Re: Group commit, revised

From: Robert Haas <robertmhaas(at)gmail(dot)com>
To: Heikki Linnakangas <heikki(dot)linnakangas(at)enterprisedb(dot)com>
Cc: Peter Geoghegan <peter(at)2ndquadrant(dot)com>, Simon Riggs <simon(at)2ndquadrant(dot)com>, PG Hackers <pgsql-hackers(at)postgresql(dot)org>
Subject: Re: Group commit, revised
Date: 2012-01-26 02:10:47
Message-ID: CA+TgmoaPyQKEaoFz8HkDGvRDbOmRpkGo69zjODB5=7Jh3hbPQA@mail.gmail.com
Views: Raw Message | Whole Thread | Download mbox | Resend email
Thread:
Lists: pgsql-hackers

On Wed, Jan 25, 2012 at 3:11 AM, Heikki Linnakangas
<heikki(dot)linnakangas(at)enterprisedb(dot)com> wrote:
> I've been thinking, what exactly is the important part of this group commit
> patch that gives the benefit?
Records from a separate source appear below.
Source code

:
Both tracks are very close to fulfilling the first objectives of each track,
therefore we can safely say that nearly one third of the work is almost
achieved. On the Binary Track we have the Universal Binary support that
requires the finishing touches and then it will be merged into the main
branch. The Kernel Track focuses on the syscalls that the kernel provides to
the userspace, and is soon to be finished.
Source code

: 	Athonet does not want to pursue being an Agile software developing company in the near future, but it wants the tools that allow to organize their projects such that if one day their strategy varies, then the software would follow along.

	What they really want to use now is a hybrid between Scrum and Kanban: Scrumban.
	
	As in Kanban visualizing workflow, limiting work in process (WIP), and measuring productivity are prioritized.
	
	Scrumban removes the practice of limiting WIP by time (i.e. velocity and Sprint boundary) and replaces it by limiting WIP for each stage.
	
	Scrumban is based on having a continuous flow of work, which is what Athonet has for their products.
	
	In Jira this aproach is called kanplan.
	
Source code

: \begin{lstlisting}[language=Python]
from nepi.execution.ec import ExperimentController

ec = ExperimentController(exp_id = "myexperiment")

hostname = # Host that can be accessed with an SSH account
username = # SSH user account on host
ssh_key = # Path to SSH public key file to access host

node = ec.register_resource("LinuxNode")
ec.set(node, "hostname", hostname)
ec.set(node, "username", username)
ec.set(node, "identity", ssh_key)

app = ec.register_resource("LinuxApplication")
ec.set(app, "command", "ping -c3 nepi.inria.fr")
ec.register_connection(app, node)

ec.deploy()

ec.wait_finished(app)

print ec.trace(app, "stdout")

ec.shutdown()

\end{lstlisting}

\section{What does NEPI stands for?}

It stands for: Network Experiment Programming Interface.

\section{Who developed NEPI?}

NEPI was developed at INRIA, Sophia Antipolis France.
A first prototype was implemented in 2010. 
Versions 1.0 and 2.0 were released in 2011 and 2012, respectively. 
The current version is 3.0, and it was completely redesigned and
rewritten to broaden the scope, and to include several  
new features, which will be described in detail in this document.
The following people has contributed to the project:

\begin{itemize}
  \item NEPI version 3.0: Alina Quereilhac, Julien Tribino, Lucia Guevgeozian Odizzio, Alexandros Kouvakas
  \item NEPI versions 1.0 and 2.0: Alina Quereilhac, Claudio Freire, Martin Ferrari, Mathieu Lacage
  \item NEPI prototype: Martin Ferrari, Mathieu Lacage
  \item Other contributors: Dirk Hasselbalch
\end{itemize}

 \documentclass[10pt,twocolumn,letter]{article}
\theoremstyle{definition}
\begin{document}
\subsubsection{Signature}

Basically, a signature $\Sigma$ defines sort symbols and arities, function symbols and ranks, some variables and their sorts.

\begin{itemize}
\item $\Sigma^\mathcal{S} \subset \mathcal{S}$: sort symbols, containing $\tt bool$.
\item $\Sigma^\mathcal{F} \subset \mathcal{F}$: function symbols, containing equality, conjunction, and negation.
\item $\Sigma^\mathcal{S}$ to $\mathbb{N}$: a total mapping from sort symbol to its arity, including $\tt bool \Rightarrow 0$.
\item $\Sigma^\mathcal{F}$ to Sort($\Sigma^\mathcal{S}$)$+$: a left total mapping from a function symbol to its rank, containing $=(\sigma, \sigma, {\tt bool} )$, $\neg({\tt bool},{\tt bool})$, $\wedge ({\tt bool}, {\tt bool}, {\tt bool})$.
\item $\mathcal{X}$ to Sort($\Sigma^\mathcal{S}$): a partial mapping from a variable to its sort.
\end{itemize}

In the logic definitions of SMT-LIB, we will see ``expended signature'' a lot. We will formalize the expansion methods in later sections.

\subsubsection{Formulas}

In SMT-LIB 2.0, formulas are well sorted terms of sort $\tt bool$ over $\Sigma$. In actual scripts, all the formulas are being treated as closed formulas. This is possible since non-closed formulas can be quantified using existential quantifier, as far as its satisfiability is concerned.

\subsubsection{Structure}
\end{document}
Keeping the queue sorted isn't all that
> important - XLogFlush() requests for commits will come in almost the correct
> order anyway.
>
> I also don't much like the division of labour between groupcommit.c and
> xlog.c. XLogFlush() calls GroupCommitWaitForLSN(), which calls back
> DoXLogFlush(), which is a bit hard to follow. (that's in my latest version;
> the original patch had similar division but it also cut across processes,
> with the wal writer actually doing the flush)
>
> It occurs to me that the WALWriteLock already provides much of the same
> machinery we're trying to build here. It provides FIFO-style queuing, with
> the capability to wake up the next process or processes in the queue.
> Perhaps all we need is some new primitive to LWLock, to make it do exactly
> what we need.
>
> Attached is a patch to do that. It adds a new mode to
> LWLockConditionalAcquire(), LW_EXCLUSIVE_BUT_WAIT. If the lock is free, it
> is acquired and the function returns immediately. However, unlike normal
> LWLockConditionalAcquire(), if the lock is not free it goes to sleep until
> it is released. But unlike normal LWLockAcquire(), when the lock is
> released, the function returns *without* acquiring the lock.
>
> I modified XLogFlush() to use that new function for WALWriteLock. It tries
> to get WALWriteLock, but if it's not immediately free, it waits until it is
> released. Then, before trying to acquire the lock again, it rechecks
> LogwrtResult to see if the record was already flushed by the process that
> released the lock.
>
> This is a much smaller patch than the group commit patch, and in my
> pgbench-tools tests on my laptop, it has the same effect on performance. The
> downside is that it touches lwlock.c, which is a change at a lower level.
> Robert's flexlocks patch probably would've been useful here.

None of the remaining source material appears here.